Cape Town - There is very rarely a time in the garden when there is absolute stillness. Usually there is some movement that can be seen and heard in the rustling of leaves in trees, and the movement of flower stems and grasses.
As a light breeze, wind in the garden is a gentle ally, but a strong wind is a powerful adversary that causes damage, breaking branches, shredding soft and large leaves, and snapping flower stems.
Roots are weakened when rocked by wind, preventing them from absorbing water.
Air movement in trees is completely different from that among low-growing shrubs or delicate flowers. Because of their height, trees catch the first whisper of wind before other, more protected plants. A gentle breeze will send leaves fluttering and spiralling gently earthwards, while a gale will cause branches and leaves to hurl themselves against windowpanes – foe rather than friend. Aged trees creak when a strong wind bends their branches, and pines and poplars sway and rustle as the breeze passes through them.
Solutions for windy gardens
Lessen the force of the wind by planting hardy trees and shrubs on the boundary. Indigenous trees that withstand wind include sage bush (Buddleja saligna), coastal silver oak (Brachylaena discolor), Rhus lancea and yellowwoods (Podocarpus henkelii).
Plant the toughest shrubs along the perimeter of the garden, and less hardy shrubs in front, where they are more sheltered.
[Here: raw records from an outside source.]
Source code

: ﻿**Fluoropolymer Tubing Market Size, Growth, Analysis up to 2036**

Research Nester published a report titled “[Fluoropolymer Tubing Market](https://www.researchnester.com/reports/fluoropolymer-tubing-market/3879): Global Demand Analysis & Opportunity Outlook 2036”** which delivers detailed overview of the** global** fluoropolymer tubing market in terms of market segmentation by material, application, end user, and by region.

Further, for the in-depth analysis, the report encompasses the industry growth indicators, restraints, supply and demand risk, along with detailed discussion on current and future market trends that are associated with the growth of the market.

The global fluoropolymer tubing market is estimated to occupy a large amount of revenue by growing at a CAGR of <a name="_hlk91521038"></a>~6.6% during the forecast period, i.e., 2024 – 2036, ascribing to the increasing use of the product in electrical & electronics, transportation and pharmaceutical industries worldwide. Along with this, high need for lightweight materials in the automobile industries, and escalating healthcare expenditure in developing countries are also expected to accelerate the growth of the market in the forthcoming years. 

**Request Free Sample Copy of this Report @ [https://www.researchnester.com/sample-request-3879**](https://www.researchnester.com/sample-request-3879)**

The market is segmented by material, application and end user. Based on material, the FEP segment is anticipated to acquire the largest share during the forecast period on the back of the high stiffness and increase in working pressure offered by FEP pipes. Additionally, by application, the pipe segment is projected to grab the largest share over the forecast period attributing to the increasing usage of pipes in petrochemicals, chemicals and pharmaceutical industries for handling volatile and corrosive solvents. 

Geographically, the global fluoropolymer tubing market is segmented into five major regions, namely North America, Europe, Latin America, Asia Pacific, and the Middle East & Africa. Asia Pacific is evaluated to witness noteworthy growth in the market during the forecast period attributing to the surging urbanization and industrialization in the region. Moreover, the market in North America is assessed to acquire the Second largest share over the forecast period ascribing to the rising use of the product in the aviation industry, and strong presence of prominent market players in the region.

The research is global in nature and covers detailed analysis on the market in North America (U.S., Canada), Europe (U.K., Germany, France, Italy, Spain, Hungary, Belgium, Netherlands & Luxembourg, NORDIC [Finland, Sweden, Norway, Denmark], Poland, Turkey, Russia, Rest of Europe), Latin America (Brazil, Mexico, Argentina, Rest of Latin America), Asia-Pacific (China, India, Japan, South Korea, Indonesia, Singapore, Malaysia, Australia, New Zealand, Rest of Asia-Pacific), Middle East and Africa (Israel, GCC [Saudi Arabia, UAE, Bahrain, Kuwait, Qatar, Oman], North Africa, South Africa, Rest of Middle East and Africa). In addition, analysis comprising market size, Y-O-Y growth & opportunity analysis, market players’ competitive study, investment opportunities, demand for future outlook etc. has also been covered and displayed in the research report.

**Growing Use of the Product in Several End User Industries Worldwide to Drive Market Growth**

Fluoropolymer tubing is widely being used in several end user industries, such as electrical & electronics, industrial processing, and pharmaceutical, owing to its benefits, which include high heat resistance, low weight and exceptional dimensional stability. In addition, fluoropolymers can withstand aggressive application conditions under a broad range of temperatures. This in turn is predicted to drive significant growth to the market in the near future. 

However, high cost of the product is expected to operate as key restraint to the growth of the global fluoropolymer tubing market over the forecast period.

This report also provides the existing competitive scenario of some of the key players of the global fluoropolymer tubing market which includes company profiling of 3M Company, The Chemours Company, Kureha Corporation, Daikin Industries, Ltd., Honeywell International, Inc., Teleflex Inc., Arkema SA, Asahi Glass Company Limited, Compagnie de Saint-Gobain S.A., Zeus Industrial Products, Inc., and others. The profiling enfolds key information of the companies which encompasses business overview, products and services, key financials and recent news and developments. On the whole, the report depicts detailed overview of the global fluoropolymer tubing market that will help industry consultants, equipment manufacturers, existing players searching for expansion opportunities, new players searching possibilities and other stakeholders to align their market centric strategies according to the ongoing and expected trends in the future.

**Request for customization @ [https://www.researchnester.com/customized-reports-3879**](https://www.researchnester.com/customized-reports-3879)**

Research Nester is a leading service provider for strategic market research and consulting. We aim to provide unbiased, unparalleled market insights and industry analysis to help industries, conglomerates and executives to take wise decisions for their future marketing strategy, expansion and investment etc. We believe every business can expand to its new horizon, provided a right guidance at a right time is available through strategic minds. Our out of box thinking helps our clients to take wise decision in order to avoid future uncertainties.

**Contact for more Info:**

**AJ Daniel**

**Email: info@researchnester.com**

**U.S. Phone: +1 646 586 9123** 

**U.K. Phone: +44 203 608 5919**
A solid wall is not a good choice as a windbreak as it creates turbulence. But if necessary for security, grow hardy shrubs on both sides of the wall to filter the wind. Continue to lessen wind damage in the garden by planting hedges and shrubs that will shelter and protect.
Plants for windy gardens
Plants that have adapted to wind often have grey foliage with a leathery, waxy covering, or a fine layer of hairs to reduce transpiration and keep plants cool.
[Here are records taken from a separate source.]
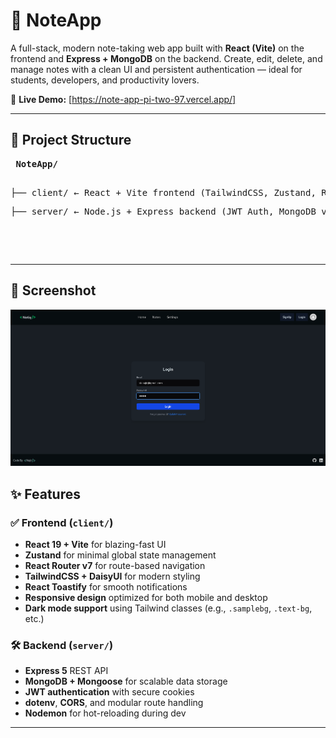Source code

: # 📝 NoteApp

A full-stack, modern note-taking web app built with **React (Vite)** on the frontend and **Express + MongoDB** on the backend. Create, edit, delete, and manage notes with a clean UI and persistent authentication — ideal for students, developers, and productivity lovers.

🔗 **Live Demo:** [https://note-app-pi-two-97.vercel.app/]

---

## 📁 Project Structure


<pre>
 <b>NoteApp/</b>  
        <pre>├── client/ ← React + Vite frontend (TailwindCSS, Zustand, React Router) </pre><pre>├── server/ ← Node.js + Express backend (JWT Auth, MongoDB via Mongoose)</pre>
 </pre>

---

## 📸 Screenshot

![Notiq UI Screenshot](Screenshot.png) 
## ✨ Features

### ✅ Frontend (`client/`)
- **React 19 + Vite** for blazing-fast UI
- **Zustand** for minimal global state management
- **React Router v7** for route-based navigation
- **TailwindCSS + DaisyUI** for modern styling
- **React Toastify** for smooth notifications
- **Responsive design** optimized for both mobile and desktop
- **Dark mode support** using Tailwind classes (e.g., `.samplebg`, `.text-bg`, etc.)

### 🛠 Backend (`server/`)
- **Express 5** REST API
- **MongoDB + Mongoose** for scalable data storage
- **JWT authentication** with secure cookies
- **dotenv**, **CORS**, and modular route handling
- **Nodemon** for hot-reloading during dev

---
Ground covers Chrysanthemoides incana, Arctotis stoechadifolia, Gazania rigens var. leucolaena, Carpobrotus edulis,Cacinaciformis, Helichrysum cymosum, Ipomoea pes-caprae and Osteospermum fruticosum.
Grasses can play an important part in a windy garden, stabilising the soil, introducing sound and movement, and revealing subtle shades of copper and bronze, red and purple, grey and blue. Aristida junciformis is an attractive, tuft-forming grass with an arching habit and white seed heads.
Many grasses are architectural and dramatic, particularly effective when used as focal points, while others soften and add movement to bold, static modern architecture.
They introduce a distinctive form and texture as they weave among other plants in the garden, soften paved areas and pool edges, and divide one part of the garden from another.
Grass-like plants share similar characteristics of thin leaf blades with grasses. Chlorophytum saundersiae, the weeping anthericum, is a grass-like plant with evergreen narrow leaves that bears masses of tiny star-like white flowers throughout the year.
Some flowers are made to move – Wordsworth’s “host of daffodils fluttering and dancing in the breeze”. Flowers that grow on slender stems – astilbe, campanula, columbine (aquilegia), cosmos, Dierama pendulum, Gaura lindheimeri, Japanese anemone, poppy, thalictrum and white lace flower – sway gracefully in the wind.
Some plants, like agapanthus, cope with wind because of their strong root system that helps anchor them in the ground. Plants that hug the ground are disturbed very little by wind, making them far less likely to be damaged. Some spread – thyme, carpet morning glory (Convolvulus sabatius), osteospermum and verbena – while others form low mounds (arctotis, felicia, gazania and santolina).